INFIEL HASTA LA MUERTE

La playa estaba absolutamente desierta a las siete de la mañana. El mar azul, transparente y tibio. En julio hay tanto sol y calor que en la orilla el agua no se enfría durante la noche. Yo nadaba despacio. No había aire. Apenas una brisa leve que no lograba rizar la superficie. Parecía una piscina.

Me gusta ir a nadar temprano. Mi padre nos llevaba al amanecer a la playa. Mi hermano y yo aprendimos a nadar entre las seis y las siete de la mañana. A veces recuerdo aquel tiempo con toda nitidez. Pero mis sentimientos de entonces no aparecen. Es sólo una película agradable. Lo veo todo, hasta los más mínimos detalles. Y me inquieto. ¿Estaré bloqueado? Bueno, da igual. Han pasado cincuenta años como una tromba por encima de mí desde aquellas madrugadas placenteras de natación.

Por una calle medio cubierta de arena apareció un tipo. Era un hombre calvo, de unos cincuenta años. Usaba un pantalón azul y una camisa blanca. Me pareció que era chofer de guagua. La terminal de ómnibus está cerca. El tipo buscó la sombra de un cocotero. Había una pequeña duna de arena cubierta de hierba y flores violetas. Subió hasta lo alto de la duna, se sentó y comenzó a llorar. Sacó un pañuelo. Miró a un lado y a otro. No había nadie. Siguió llorando. Yo nadaba a unos doscientos metros de la orilla y no me podía ver. El brillo del sol, muy bajo, restallaba en la superficie del agua como en un espejo. Yo flotaba en medio de ese golpe de luz, invisible desde la orilla.

El tipo se secaba los ojos una y otra vez pero seguía llorando. Tenía los codos apoyados en las rodillas.

Nadé un poco más. Suavemente. Sin chapotear. Y lo tuve siempre bajo observación. Al fin se levantó. Se sopló los mocos. Guardó el pañuelo en el bolsillo trasero. Metió bien la camisa dentro del pantalón. Ajustó el cinturón y regresó caminando lentamente por la misma calle. Me pareció triste y agotado.

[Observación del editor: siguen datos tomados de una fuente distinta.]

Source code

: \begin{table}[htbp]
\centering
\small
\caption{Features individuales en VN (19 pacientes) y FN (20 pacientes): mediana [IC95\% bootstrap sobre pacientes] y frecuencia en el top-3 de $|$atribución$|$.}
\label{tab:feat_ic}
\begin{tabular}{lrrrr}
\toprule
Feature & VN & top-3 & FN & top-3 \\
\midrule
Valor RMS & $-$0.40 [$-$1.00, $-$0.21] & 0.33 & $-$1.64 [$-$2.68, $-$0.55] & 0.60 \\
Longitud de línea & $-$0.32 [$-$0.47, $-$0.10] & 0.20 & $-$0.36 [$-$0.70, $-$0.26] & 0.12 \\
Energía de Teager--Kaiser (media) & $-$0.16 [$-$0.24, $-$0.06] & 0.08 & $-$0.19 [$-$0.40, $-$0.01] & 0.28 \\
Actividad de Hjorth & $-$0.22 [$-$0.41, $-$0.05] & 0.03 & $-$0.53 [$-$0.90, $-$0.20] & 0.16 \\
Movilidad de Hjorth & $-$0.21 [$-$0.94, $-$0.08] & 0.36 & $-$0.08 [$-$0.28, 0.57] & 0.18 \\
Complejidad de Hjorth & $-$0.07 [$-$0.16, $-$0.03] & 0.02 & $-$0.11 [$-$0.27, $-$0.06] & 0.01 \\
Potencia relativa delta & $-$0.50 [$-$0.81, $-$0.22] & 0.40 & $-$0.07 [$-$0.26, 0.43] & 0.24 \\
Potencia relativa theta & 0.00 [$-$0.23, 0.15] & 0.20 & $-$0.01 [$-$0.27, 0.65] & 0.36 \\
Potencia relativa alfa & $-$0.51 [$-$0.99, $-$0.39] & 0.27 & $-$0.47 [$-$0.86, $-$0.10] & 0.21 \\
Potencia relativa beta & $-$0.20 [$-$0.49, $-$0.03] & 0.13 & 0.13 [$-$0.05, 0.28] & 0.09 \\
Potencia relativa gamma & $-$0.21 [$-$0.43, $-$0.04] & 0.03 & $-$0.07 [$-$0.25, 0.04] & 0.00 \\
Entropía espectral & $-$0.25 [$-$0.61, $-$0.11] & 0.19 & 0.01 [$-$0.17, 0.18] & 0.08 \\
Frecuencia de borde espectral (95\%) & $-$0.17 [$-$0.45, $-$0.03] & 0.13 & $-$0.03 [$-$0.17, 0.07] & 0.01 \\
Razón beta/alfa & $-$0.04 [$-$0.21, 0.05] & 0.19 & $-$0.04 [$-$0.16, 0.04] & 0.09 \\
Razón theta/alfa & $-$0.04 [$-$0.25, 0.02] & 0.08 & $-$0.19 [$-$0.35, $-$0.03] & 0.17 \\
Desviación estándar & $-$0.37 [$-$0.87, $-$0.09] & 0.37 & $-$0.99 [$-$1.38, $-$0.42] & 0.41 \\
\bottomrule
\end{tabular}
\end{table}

Salí del agua. Serían las ocho y unos minutos pero el sol ya calentaba en exceso. A lo lejos aparecieron unas pocas personas y un par de perros. Fui hasta un cocotero, a unos treinta metros de la orilla, y me refugié en la sombra. Allí tenía mi pequeña mochila con la toalla, una gorra, las gafas oscuras, unas chancletas de goma y un libro. Caminé un poco relajadamente. Sin pensar en nada. Es difícil pero a veces se logra. Insistir en la nada. Insistir en la nada. Muchas veces al día. Entrenarse para la nada. En la mochila tenía la biografía de Leopold Sacher-Masoch, pero ahora no quiero leer, me dije. No quiero leer. No quiero saber nada de nada. Ya es suficiente.

Seguí caminando y mirando a la arena. Al pie de otro cocotero había un preservativo usado, repleto de esperma. Mucho semen. Cientos de hormigas se movían nerviosas, excitadas, dentro del condón y en sus alrededores. Bebían, comían, masticaban y tragaban espermatozoides. Cientos de pequeñas hormigas, alegres y divertidas, devoraban los microscópicos cadáveres de miles de seres humanos. Me quedé un instante observando cuidadosamente la fiesta de las hormigas. El banquete de las hormigas.

Caminé un poco más por la orilla hasta que el aire me secó totalmente. Me vestí y me marché a casa. Quizás todo se organiza a mi alrededor y no tengo que seguir solo y en silencio, observando la brutalidad descarnada y visceral, como si la vida fuera un drama interminable.

«La vida es una comedia», me dije. Hay que repetirlo hasta que sea cierto. La vida es una comedia. La vida es una comedia.